Summing this up: storytelling is an inevitable part of our lives, shaping and communicating them to the world. This implies also some kind of evolutionary approach towards life, in which what is today may not be tomorrow. The man who takes the trouble to tell of himself knows that the present differs from the past and that it will not be repeated in the future. (Gusdorf 1980:30)
The self awareness of this fact is something extremely important that I also noticed when I interviewed creatives. One observation made by Viola Barth was "It's interesting to analyse the process, it brings to light behavioural patterns." In this game of reality building and examination of one's experience of life we could discover that we are not able to distinguish reality from narration, facts from perception, and history from fairytale. But in our case, Bruner suggest, this is not a problem, because In the end, we become the autobiographical narratives by which we "tell about" our lives. (Bruner 2004:694)

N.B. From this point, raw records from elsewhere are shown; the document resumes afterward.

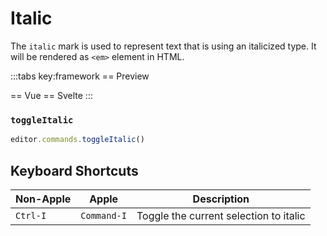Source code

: # Italic

The `italic` mark is used to represent text that is using an italicized type. It will be rendered as `<em>` element in HTML.

<script setup>
import { ExamplePlaygroundLazy } from '../../components/example-playground-lazy'
import App from '../../components/vue-italic/App.vue'
</script>

:::tabs key:framework
== Preview

<ClientOnly><div class="p-2"><App/></div></ClientOnly>
== Vue
<ExamplePlaygroundLazy example="vue-italic" />
== Svelte
<ExamplePlaygroundLazy example="svelte-italic" />
:::

### `toggleItalic`

```ts
editor.commands.toggleItalic()
```

## Keyboard Shortcuts

| Non-Apple | Apple       | Description                            |
| --------- | ----------- | -------------------------------------- |
| `Ctrl-I`  | `Command-I` | Toggle the current selection to italic |
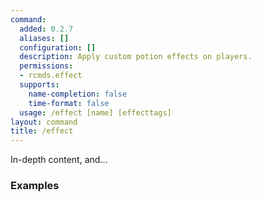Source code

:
```yaml
---
command:
  added: 0.2.7
  aliases: []
  configuration: []
  description: Apply custom potion effects on players.
  permissions:
  - rcmds.effect
  supports:
    name-completion: false
    time-format: false
  usage: /effect [name] [effecttags]
layout: command
title: /effect
---
```


In-depth content, and...

### Examples

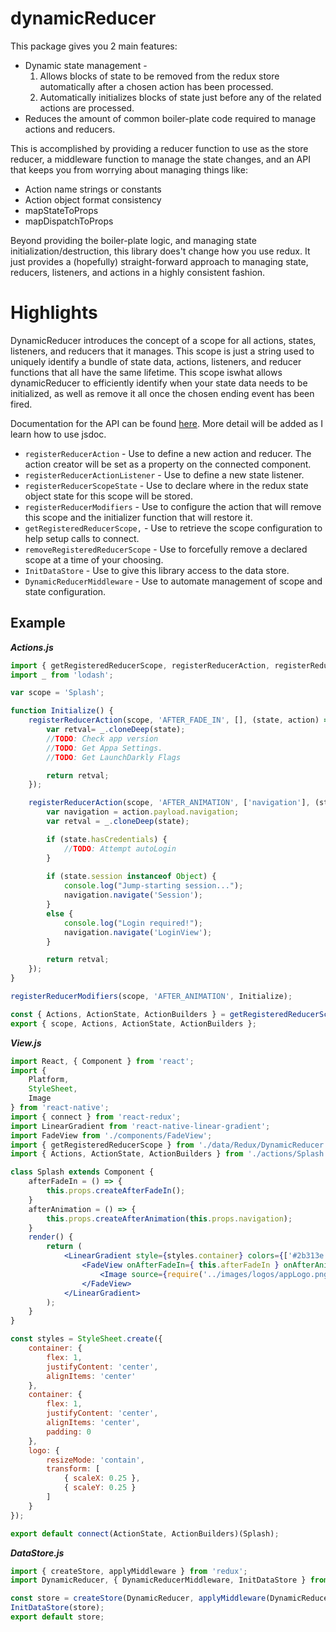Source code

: dynamicReducer
==============
This package gives you 2 main features:
* Dynamic state management - 
  1. Allows blocks of state to be removed from the redux store automatically after a chosen action has been processed.
  2. Automatically initializes blocks of state just before any of the related actions are processed.
* Reduces the amount of common boiler-plate code required to manage actions and reducers.

This is accomplished by providing a reducer function to use as the store reducer, a middleware function to manage the state changes, and an API that keeps you from worrying about managing things like:
* Action name strings or constants
* Action object format consistency
* mapStateToProps
* mapDispatchToProps

Beyond providing the boiler-plate logic, and managing state initialization/destruction, this library does't change how you use redux. It just provides a (hopefully) straight-forward approach to managing state, reducers, listeners, and actions in a highly consistent fashion.

Highlights
==========
DynamicReducer introduces the concept of a scope for all actions, states, listeners, and reducers that it manages. This scope is just a string used to uniquely identify a bundle of state data, actions, listeners, and reducer functions that all have the same lifetime. This scope iswhat allows dynamicReducer to efficiently identify when your state data needs to be initialized, as well as remove it all once the chosen ending event has been fired.

Documentation for the API can be found [here](https://rdking.github.io/dynamicReducer). More detail will be added as I learn how to use jsdoc.

* ```registerReducerAction``` - Use to define a new action and reducer. The action creator will be set as a property on the connected component.
* ```registerReducerActionListener``` - Use to define a new state listener.
* ```registerReducerScopeState``` - Use to declare where in the redux state object state for this scope will be stored.
* ```registerReducerModifiers``` - Use to configure the action that will remove this scope and the initializer function that will restore it.
* ```getRegisteredReducerScope,``` - Use to retrieve the scope configuration to help setup calls to connect.
* ```removeRegisteredReducerScope``` - Use to forcefully remove a declared scope at a time of your choosing.
* ```InitDataStore``` - Use to give this library access to the data store.
* ```DynamicReducerMiddleware``` - Use to automate management of scope and state configuration.

Example
-------
***Actions.js***
```javascript
import { getRegisteredReducerScope, registerReducerAction, registerReducerModifiers } from '../data/Redux/DynamicReducer';
import _ from 'lodash';

var scope = 'Splash';

function Initialize() {
	registerReducerAction(scope, 'AFTER_FADE_IN', [], (state, action) => {
		var retval= _.cloneDeep(state);
		//TODO: Check app version
		//TODO: Get Appa Settings.
		//TODO: Get LaunchDarkly Flags

		return retval;
	});

	registerReducerAction(scope, 'AFTER_ANIMATION', ['navigation'], (state, action) => {
		var navigation = action.payload.navigation;
		var retval = _.cloneDeep(state);

		if (state.hasCredentials) {
			//TODO: Attempt autoLogin
		}
		
		if (state.session instanceof Object) {
			console.log("Jump-starting session...");
			navigation.navigate('Session');
		}
		else {
			console.log("Login required!");
			navigation.navigate('LoginView');
		}

		return retval;
	});
}

registerReducerModifiers(scope, 'AFTER_ANIMATION', Initialize);

const { Actions, ActionState, ActionBuilders } = getRegisteredReducerScope(scope);
export { scope, Actions, ActionState, ActionBuilders };
```

***View.js***
```jsx
import React, { Component } from 'react';
import {
	Platform,
	StyleSheet,
	Image
} from 'react-native';
import { connect } from 'react-redux';
import LinearGradient from 'react-native-linear-gradient';
import FadeView from './components/FadeView';
import { getRegisteredReducerScope } from './data/Redux/DynamicReducer';
import { Actions, ActionState, ActionBuilders } from './actions/Splash';

class Splash extends Component {
	afterFadeIn = () => {
		this.props.createAfterFadeIn();
	}
	afterAnimation = () => {
		this.props.createAfterAnimation(this.props.navigation);
	}
	render() {
		return (
			<LinearGradient style={styles.container} colors={['#2b313e', '#88c9f6']}>
				<FadeView onAfterFadeIn={ this.afterFadeIn } onAfterAnimation={ this.afterAnimation }>
					<Image source={require('../images/logos/appLogo.png')} style={styles.logo}/>
				</FadeView>
			</LinearGradient>
		);
	}
}

const styles = StyleSheet.create({
	container: {
		flex: 1,
		justifyContent: 'center',
		alignItems: 'center'
	},
	container: {
		flex: 1,
		justifyContent: 'center',
		alignItems: 'center',
		padding: 0
	},
	logo: {
		resizeMode: 'contain',
		transform: [
			{ scaleX: 0.25 },
			{ scaleY: 0.25 }
		]
	}
});

export default connect(ActionState, ActionBuilders)(Splash);
```

***DataStore.js***
```javascript
import { createStore, applyMiddleware } from 'redux';
import DynamicReducer, { DynamicReducerMiddleware, InitDataStore } from  'dynamicReducer';

const store = createStore(DynamicReducer, applyMiddleware(DynamicReducerMiddleware));
InitDataStore(store);
export default store;

```
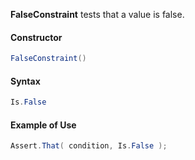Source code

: **FalseConstraint** tests that a value is false.

#### Constructor

```C#
FalseConstraint()
```

#### Syntax

```C#
Is.False
```

#### Example of Use

```C#
Assert.That( condition, Is.False );
```


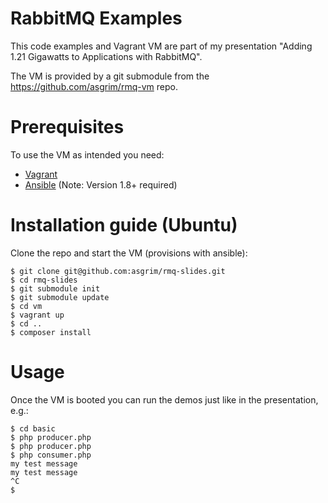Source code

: RabbitMQ Examples
=================

This code examples and Vagrant VM are part of my presentation "Adding 1.21 Gigawatts to Applications with RabbitMQ".

The VM is provided by a git submodule from the https://github.com/asgrim/rmq-vm repo.

Prerequisites
=============

To use the VM as intended you need:

* [Vagrant](http://docs.vagrantup.com/v2/installation/)
* [Ansible](http://docs.ansible.com/intro_installation.html) (Note: Version 1.8+ required)

Installation guide (Ubuntu)
===========================

Clone the repo and start the VM (provisions with ansible):

```shell
$ git clone git@github.com:asgrim/rmq-slides.git
$ cd rmq-slides
$ git submodule init
$ git submodule update
$ cd vm
$ vagrant up
$ cd ..
$ composer install
```

Usage
=====

Once the VM is booted you can run the demos just like in the presentation, e.g.:

```shell
$ cd basic
$ php producer.php
$ php producer.php
$ php consumer.php
my test message
my test message
^C
$
```
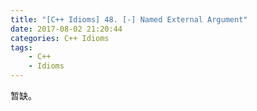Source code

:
 ```yaml
---
title: "[C++ Idioms] 48. [-] Named External Argument"
date: 2017-08-02 21:20:44
categories: C++ Idioms
tags:
    - C++
    - Idioms
---
```

暂缺。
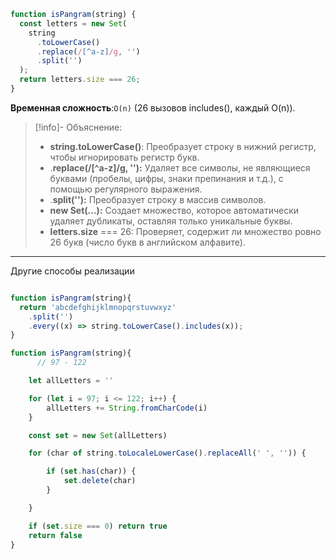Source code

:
 ```js
function isPangram(string) {
  const letters = new Set(
    string
      .toLowerCase()
      .replace(/[^a-z]/g, '')
      .split('')
  );
  return letters.size === 26;
}
```
**Временная сложность**:`O(n)` (26 вызовов includes(), каждый O(n)).
> [!info]- Объяснение:
>- **string.toLowerCase()**: Преобразует строку в нижний регистр, чтобы игнорировать регистр букв.
>- .**replace(/[^a-z]/g, ''):** Удаляет все символы, не являющиеся буквами (пробелы, цифры, знаки препинания и т.д.), с помощью регулярного выражения.
>- .**split(''):** Преобразует строку в массив символов.
>- **new Set(...):** Создает множество, которое автоматически удаляет дубликаты, оставляя только уникальные буквы.
>- **letters.size** === 26: Проверяет, содержит ли множество ровно 26 букв (число букв в английском алфавите).
---
Другие способы реализации
```js

function isPangram(string){
  return 'abcdefghijklmnopqrstuvwxyz'
    .split('')
    .every((x) => string.toLowerCase().includes(x));
}
```

```js
function isPangram(string){
      // 97 - 122

    let allLetters = ''

    for (let i = 97; i <= 122; i++) {
        allLetters += String.fromCharCode(i)
    }

    const set = new Set(allLetters)

    for (char of string.toLocaleLowerCase().replaceAll(' ', '')) {

        if (set.has(char)) {
            set.delete(char)
        }

    }

    if (set.size === 0) return true
    return false
}
```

#About the creative process
The creative process can be described as an ensemble of methods and habits one uses for generating, evaluating, and manifesting an idea. My approach on this divides it in two phases: the first one is about generating an idea; the second one is about creating that specific artefact.
The best description and explanation I have found about the the way an idea is created is the one outlined by Pierce and reprised by Bonfantini, Bramati & Zingale (2007) within the field of study of Semiotics. The latter defines three types of mental processes: deduction, induction, and abduction. The last one is the only one able to create new knowledge through three types of guessing: the first one is automatic, which occurs when we react in a mandatory and immediate way to an external stimulus. The second one is a selective abduction, which happens when we make a guess after analysing all the different options that we have. The third one, the most interesting in my opinion, is the inventive one: this takes place when we create the relation between cause and effect. To do so, we have again three possibilities: the first one defines the process with which we invent something by searching (and finding) the solution of our problem in a totally different semantic field. Whitney in 1966 applied mechanical techniques to film to create the very first "rendered" animations in history, such as Lapis. The second one happens when we connect two independent elements that have something in common: Paperman, produced by Disney and conceived by John Kahrs, which combine 2D and CGI animation. While the third type arise when we take into consideration the existence of an item or a principle for the first time. The latter three types of abduction are, according to semiotics, the only way to create, invent, do something new.
Generally, a creative process is an endless loop of thought and action with the intent of solving a human acknowledged problem or expressing a subjective world view. The essence of it is constant creation, communication and critique. The value it brings is that it'll almost always lead to a discovery (something similar already exists), a realization (I should be thinking about it another way), an invention (this is my 1001th attempt and I got it") or an inspiration (what if I put XYZ and 123 together?). The constant and open ended nature of the creative process generates a choice of which reality to pursue/build. (Bhilavdikar 2012)
To pursue the materialization of this idea, though, we may need to go through a process which is not always this peaceful. Adamson (2007) illustrates how craft is the catalyst of the union between brain, body and culture, stating that craft "only exists in motion". Adamson stresses the importance of movement within creation. In this specific context, their attention to this phenomenon is particularly important because we are (mainly) talking about animation, moving images: an art that requires craft and implies necessarily movement. Not only: he's supporting an idea in which the creative spark doesn't come from the person, but from the union of the human being with his body (that means, in other words, something material) and with culture, not only intended as something theoretical but as, also, tacit knowledge.
During making [...] the "inner material" (everything commonly ascribed to the embodied mind: thought, observation, memories, imagination, emotion) and "outer material" (the physical stuff the artist employs) interact. As the physical process develops imagination, while imagination is conceived in terms of concrete material" [...], this exchange creates a purposeful back and forth movement, which results in an art object. (Lehman 2012:11)
About this, Sennett (2008) writes how there are certain abilities that we have and that are harder to explain than to show. Those are some kinds of automatisms, those moments in which we don't think, we just do and create. To make an example of this, it is enough to think about something that is practical and that we do on a daily basis since years. For me, is cooking. But also, in the making of my last short, there was a moment in which I stopped working in a structured way and I started to visualize the story while I was telling it to myself for the very first time. This implies, in some way, owning the tools: I wasn't thinking about drawing, I was just telling the story.
Ten thousand hours is a common touchstone for how long it takes to become an expert. [...] This seemingly huge time span represents how long researchers estimate for complex skills to become so deeply ingrained that that these become readily available, tacit knowledge. (Sennett 2008:)
To come back to the creative process: there are definitely a set of mental processes that happen in the act of generating ideas, but in my opinion the act of making can create an output which is something else, greater.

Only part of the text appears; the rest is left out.